*TASK TO CARRY OUT:* Go through the entries below. Copy each line in which "entire" appears.

*LISTED ENTRIES:*

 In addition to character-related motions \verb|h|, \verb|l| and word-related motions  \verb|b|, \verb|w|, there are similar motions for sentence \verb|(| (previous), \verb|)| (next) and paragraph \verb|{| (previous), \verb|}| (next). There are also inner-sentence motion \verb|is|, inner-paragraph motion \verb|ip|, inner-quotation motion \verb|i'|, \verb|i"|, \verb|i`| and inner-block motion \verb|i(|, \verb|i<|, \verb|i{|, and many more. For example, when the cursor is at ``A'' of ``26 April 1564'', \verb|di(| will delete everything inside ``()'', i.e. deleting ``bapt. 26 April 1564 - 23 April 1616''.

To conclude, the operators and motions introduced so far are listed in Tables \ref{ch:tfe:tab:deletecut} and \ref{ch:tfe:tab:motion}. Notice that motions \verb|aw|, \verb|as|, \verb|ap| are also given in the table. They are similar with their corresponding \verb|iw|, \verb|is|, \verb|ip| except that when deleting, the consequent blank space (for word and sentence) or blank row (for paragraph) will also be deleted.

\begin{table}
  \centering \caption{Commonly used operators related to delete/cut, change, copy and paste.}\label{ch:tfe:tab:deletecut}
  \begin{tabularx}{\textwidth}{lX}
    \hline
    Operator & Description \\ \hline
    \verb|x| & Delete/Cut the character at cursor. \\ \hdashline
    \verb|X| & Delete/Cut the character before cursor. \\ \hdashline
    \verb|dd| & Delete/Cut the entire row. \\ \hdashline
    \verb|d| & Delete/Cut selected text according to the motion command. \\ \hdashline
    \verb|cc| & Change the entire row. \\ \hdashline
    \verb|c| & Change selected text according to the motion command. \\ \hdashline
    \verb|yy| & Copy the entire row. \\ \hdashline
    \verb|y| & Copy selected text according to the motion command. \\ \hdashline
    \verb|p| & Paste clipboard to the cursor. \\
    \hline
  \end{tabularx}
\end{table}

*EXERCISE ANSWER:*
    \verb|dd| & Delete/Cut the entire row. \\ \hdashline
    \verb|cc| & Change the entire row. \\ \hdashline
    \verb|yy| & Copy the entire row. \\ \hdashline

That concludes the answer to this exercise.